» Prompt
Look through the entries below. Report each line that has the word "Rubygems" in it.

Stored data:
▼

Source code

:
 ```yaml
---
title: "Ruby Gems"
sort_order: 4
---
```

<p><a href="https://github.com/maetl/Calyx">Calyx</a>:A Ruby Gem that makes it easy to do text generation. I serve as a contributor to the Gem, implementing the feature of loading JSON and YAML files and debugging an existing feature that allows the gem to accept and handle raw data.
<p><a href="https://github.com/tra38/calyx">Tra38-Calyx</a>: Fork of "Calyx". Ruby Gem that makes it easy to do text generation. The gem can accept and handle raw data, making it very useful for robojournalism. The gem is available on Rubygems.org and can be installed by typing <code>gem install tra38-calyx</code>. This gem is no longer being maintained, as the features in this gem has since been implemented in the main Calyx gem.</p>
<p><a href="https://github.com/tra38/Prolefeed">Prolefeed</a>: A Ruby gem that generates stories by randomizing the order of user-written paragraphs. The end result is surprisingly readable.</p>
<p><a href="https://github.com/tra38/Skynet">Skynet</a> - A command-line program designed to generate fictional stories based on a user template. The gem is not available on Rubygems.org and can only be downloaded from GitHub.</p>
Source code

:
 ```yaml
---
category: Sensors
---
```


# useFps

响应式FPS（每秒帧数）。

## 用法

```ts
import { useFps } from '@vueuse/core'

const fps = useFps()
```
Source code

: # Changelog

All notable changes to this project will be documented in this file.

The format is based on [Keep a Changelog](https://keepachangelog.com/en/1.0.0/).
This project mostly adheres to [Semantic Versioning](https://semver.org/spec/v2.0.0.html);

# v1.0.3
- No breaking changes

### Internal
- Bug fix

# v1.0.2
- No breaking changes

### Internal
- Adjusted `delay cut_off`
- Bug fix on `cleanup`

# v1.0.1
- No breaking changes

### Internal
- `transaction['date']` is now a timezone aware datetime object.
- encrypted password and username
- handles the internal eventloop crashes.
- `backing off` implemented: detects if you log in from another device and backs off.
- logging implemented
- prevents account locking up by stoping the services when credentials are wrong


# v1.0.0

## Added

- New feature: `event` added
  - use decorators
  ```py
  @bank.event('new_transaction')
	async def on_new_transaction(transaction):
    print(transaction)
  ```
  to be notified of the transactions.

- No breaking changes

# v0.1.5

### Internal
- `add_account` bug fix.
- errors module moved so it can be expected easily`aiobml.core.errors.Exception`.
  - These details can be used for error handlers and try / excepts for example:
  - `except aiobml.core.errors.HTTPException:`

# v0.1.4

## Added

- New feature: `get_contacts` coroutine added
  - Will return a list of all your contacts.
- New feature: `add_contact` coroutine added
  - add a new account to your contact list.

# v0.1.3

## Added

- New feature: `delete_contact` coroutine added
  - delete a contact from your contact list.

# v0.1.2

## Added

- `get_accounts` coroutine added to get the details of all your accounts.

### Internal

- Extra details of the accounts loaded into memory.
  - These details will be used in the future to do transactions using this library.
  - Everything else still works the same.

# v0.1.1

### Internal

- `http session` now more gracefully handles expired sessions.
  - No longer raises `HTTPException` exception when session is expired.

▲

» Output for this exercise
<p><a href="https://github.com/tra38/calyx">Tra38-Calyx</a>: Fork of "Calyx". Ruby Gem that makes it easy to do text generation. The gem can accept and handle raw data, making it very useful for robojournalism. The gem is available on Rubygems.org and can be installed by typing <code>gem install tra38-calyx</code>. This gem is no longer being maintained, as the features in this gem has since been implemented in the main Calyx gem.</p>
<p><a href="https://github.com/tra38/Skynet">Skynet</a> - A command-line program designed to generate fictional stories based on a user template. The gem is not available on Rubygems.org and can only be downloaded from GitHub.</p>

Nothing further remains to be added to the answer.